The Mad Woman of the Hill Station

A few years ago I was staying in a town in the Indian Himalaya; one of those towns that would have been described as a ‘hill station’ in the days of the British Raj, where the climate is tolerably similar to that found in Britain, and the Colonial masters were able to retreat for that half of the year that the temperatures on the plains became just too hot for them to endure. When that happened, they would load up themselves and their possessions, even down to plants in plant pots, so that native servants could drive them or carry them for weeks on end, on the long journey up into the hills. Nothing would be too much bother…for the servants and ‘coolies’, that is. At that time, the Westerners considered themselves to be utterly superior to the ‘native peoples.’

       coolie 1

Of course, that kind of attitude has been consigned to history, now, hasn’t it?

Anyway, it is a lovely town, this town that I am referring to, full of historical buildings associated not only with the British, but also with Indians (of course), Nepalese, Tibetans, and several other races. For this reason, amongst others, it attracts a goodly number of tourists, Western and otherwise.

hill station 2

One day I sat eating breakfast in a restaurant there, when a group of five other Westerners entered and sat down at a table nearby. Within about half a minute, they had begun to complain bitterly to each other about their travels. They appeared to think that the whole world was a freak show, put on for their benefit as they travelled around viewing it, but everyone that they met in these backward places (‘I don’t miss Western civilisation at all.’ Remarked one of them, whilst playing with his i-phone) were either out to fleece them, or to thwart their plans in some way or another by pretending not to have what they were asking for, or by taking ages to do what was demanded of them.

However, I was distracted from listening to their conversation and wondering how best I could kill them all without being arrested, by the arrival of another Western lady, aged, I would think, about sixty, dressed in a slightly odd mix of Indian and Western dress. She had appeared the previous morning in the restaurant, and had a shouting match with the same group of Westerners, although I had been on the other side of the restaurant that morning and could not understand what it was about.

Today, she popped her bag down on the table next to mine, disappeared for a while, and then returned, with a loaf of sliced bread that she had obviously gone out especially to buy. She took out four slices, turned to me and said ‘Try these; they are much nicer. Are you a priest?’

‘Thank you.’ I replied (I was in t-shirt and trousers, nothing particularly priestly). ‘No, I’m not.’ Our conversation continued for about ten minutes. She was a Plantagenet royal, brought to 2013 by a time machine, which the CIA discovered in 2000. That is why so many people are unhappy; they have been sent away from their proper times. She apologised for not being able to hear very well, although I could see no problem in that respect, but she had been hypnotised. Then she wished me goodbye and went out again.

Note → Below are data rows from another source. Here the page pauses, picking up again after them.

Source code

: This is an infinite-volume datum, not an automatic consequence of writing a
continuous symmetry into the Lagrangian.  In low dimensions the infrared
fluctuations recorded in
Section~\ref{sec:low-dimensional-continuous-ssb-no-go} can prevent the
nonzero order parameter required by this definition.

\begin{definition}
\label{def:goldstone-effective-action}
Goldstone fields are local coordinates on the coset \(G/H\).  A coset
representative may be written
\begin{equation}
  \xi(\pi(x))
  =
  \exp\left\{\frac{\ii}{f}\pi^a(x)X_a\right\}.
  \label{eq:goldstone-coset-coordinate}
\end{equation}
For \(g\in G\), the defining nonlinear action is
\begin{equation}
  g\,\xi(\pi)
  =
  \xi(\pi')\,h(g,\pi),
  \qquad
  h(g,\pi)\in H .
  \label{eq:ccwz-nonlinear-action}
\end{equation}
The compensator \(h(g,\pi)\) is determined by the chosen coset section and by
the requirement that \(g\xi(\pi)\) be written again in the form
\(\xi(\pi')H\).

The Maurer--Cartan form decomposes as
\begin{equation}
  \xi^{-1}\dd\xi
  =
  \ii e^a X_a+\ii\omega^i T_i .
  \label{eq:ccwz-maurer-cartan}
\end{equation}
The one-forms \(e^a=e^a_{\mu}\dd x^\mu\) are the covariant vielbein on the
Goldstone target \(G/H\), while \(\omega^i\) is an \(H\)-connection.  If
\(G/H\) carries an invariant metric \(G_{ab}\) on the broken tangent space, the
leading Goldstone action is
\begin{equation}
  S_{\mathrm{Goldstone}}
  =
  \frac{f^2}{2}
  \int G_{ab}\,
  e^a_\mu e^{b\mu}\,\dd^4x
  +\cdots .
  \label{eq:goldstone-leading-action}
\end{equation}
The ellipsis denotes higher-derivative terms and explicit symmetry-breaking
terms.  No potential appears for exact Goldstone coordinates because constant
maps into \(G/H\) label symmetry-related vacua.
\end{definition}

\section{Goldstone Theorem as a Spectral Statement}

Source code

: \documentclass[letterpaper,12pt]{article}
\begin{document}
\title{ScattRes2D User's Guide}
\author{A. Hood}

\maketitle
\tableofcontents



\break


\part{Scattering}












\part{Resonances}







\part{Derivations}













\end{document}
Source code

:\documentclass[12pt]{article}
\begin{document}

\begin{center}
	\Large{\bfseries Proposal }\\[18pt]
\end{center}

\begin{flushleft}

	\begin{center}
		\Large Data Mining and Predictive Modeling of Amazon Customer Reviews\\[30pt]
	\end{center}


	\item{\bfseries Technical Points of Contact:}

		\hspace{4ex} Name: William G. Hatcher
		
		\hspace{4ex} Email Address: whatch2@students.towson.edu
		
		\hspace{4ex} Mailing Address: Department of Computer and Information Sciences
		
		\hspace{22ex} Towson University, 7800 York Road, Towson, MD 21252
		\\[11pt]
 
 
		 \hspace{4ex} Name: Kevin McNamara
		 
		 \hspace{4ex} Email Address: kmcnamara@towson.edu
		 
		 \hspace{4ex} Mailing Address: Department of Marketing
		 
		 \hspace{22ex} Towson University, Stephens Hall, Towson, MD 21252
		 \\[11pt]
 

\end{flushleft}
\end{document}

What a splendid woman. She was a breath of fresh air, and unknowingly saved the lives of five other Westerners that day just by being there.

Unfortunately for me, though, that same evening I chose to eat in a restaurant that was empty when I arrived, so that when a couple of girls came in and sat down two tables away from me, I could hear every word that they said, whether I wanted to or not. There was a Swiss girl, whose role in the conversation was to say ‘yes’ and ‘no’ and very little else, whilst the other girl, who was British, just spouted on and on and on…

It appeared that she was travelling around the world. If I was a relative, I would have given her the money and said ‘go off for a few years. Enjoy yourself.’ And then moved house. She had been to Marrakesh. To Cairo. Thailand, Cambodia, Australia…I forget where else. Almost everywhere, she hated the food. It generally made her sick. She hated the people. They were horrible. Rude. She was excited because someone was shot in a bar in Cambodia whilst she was in the bar. It seemed to have been the highlight of her travels so far. ‘Was he killed?’ ‘Of course!’ she said, excitedly. And on and on and on…

Perhaps we should all be made to stay at home.

26 thoughts on “The Mad Woman of the Hill Station

  1. It would be so much cheaper for them to stay home and hate everyone there, but I’m sure they think travel broadens their horizons. Or minds, if they have any. Or–oh, hell, all their friends are doing it so there must be some reason.

    Liked by 1 person

    1. Hi Margo. Yes, you wonder. I always feel grateful for the opportunity to visit somewhere new, even if it is not what I expected it to be. Often, that is the joy of it, after all. Thanks for dropping by.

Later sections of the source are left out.